From CSV to Semantic Search in 60 Seconds: Loading Any Document Into a Local RAG Pipeline
Load CSV, JSON, HTML, or PDF files into a fully local semantic search pipeline with just a few lines of code. LocalMode's built-in document loaders, the ingest() shortcut, and semanticSearch() get you from raw data to AI-powered search in under a minute - no server, no API key, no data leaving the device.
You have data. Maybe it is a CSV export from your CRM, a JSON dump from an API, a folder of saved HTML pages, or a stack of PDF invoices. You want to search it by meaning, not by keywords. You want a user to type "budget concerns" and find the row about "Q3 financial projections."
The gap between "I have a file" and "I have semantic search" feels large. It is not. With LocalMode, the entire path - load, chunk, embed, search - fits in a single code block and runs entirely in the browser. No server. No API key. No data leaves the device.
This post shows the shortest path for four common formats, then introduces the ingest() shortcut that collapses the whole pipeline into one function call.
The Pipeline at a Glance
Every format follows the same four steps:
File --> Load --> Chunk + Embed --> VectorDB --> Search
(loader) (ingest) (IndexedDB) (semanticSearch)LocalMode provides a built-in loader for each format, an ingest() function that handles chunking and embedding in one call, and a semanticSearch() function that embeds a query and searches the database in a single step.
Here is the shared setup that every example below uses:
import {
createVectorDB,
ingest,
semanticSearch,
} from '@localmode/core';
import { transformers } from '@localmode/transformers';
// 1. Create a vector database (stored in IndexedDB)
const db = await createVectorDB({ name: 'my-docs', dimensions: 384 });
// 2. Create an embedding model (33MB, downloads once, cached forever)

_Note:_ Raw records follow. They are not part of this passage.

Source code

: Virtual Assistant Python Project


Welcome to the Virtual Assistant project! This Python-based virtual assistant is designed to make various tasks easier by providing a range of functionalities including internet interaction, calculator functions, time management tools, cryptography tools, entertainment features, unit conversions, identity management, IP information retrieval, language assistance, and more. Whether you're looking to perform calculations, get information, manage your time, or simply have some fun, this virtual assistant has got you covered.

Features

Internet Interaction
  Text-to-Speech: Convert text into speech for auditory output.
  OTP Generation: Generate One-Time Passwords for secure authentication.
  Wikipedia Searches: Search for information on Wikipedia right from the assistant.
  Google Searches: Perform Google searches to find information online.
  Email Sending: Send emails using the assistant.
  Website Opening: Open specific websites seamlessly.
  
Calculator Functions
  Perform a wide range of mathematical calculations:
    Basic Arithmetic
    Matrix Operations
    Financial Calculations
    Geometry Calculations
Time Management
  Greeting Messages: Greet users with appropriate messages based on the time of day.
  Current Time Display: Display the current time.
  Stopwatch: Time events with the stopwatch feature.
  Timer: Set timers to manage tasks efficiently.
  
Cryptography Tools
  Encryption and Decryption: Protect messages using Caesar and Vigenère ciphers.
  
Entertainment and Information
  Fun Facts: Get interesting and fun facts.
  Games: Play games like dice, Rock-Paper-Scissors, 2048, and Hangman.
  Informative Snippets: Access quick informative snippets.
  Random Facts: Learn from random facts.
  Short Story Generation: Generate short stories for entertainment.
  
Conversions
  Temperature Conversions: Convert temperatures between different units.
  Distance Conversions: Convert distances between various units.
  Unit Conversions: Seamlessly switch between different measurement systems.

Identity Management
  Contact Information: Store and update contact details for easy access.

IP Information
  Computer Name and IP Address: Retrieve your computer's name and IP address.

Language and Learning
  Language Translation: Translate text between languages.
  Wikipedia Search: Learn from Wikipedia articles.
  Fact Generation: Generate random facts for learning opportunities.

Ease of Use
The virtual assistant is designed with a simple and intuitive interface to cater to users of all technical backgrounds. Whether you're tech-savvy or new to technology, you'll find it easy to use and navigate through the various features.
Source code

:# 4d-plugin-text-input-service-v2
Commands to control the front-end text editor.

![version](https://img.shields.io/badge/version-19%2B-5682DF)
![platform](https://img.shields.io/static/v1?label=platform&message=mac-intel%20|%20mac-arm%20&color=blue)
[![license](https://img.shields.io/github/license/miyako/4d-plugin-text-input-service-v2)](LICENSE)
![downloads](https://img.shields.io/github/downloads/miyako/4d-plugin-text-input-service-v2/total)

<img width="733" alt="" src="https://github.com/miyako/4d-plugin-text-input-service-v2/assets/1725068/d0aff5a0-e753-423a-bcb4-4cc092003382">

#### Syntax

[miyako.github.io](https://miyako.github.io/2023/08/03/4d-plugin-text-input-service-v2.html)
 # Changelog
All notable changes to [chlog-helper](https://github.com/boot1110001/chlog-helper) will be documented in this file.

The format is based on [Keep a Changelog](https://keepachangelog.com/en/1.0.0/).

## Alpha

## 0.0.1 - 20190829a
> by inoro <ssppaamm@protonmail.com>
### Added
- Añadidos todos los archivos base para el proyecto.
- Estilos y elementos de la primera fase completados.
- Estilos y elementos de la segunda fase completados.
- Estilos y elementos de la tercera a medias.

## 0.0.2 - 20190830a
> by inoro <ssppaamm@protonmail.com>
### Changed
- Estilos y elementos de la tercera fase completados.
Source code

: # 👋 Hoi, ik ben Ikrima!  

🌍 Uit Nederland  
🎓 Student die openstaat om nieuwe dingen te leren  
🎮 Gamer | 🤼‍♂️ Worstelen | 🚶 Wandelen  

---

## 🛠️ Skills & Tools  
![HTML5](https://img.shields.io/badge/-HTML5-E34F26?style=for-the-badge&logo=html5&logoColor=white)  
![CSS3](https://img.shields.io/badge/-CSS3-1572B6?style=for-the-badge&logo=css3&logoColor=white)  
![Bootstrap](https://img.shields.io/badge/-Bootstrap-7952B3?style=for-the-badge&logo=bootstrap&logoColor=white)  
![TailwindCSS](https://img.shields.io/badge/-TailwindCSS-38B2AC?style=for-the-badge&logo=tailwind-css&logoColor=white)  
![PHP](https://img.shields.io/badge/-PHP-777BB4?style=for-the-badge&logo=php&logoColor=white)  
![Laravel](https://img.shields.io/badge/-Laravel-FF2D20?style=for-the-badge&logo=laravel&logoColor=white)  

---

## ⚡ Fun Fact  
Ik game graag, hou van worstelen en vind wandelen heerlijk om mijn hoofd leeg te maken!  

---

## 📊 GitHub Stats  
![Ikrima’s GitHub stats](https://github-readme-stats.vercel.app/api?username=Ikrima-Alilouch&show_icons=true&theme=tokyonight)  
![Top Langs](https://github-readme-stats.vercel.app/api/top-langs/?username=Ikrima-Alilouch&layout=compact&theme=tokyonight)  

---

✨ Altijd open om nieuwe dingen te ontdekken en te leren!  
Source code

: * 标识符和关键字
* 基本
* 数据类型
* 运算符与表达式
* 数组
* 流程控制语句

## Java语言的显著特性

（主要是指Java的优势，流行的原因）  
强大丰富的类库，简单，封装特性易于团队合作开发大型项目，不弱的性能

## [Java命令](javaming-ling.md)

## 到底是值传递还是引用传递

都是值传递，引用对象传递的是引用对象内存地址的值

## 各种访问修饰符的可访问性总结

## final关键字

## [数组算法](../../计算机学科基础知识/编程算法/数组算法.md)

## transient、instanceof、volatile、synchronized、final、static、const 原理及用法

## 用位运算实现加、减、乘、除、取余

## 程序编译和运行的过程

const model = transformers.embedding('Xenova/bge-small-en-v1.5');
// 3. Build an embedder function for ingest()
const embedder = async (texts: string[]) => {
const { embeddings } = await embedMany({ model, values: texts });
return embeddings;
};That is the foundation. Now drop in any file.
1. CSV: Rows to Search Results
A CSV with a description column - product catalog, support tickets, survey responses, anything tabular.
import { CSVLoader } from '@localmode/core';
// Load the CSV (auto-detects 'description' column, or specify one)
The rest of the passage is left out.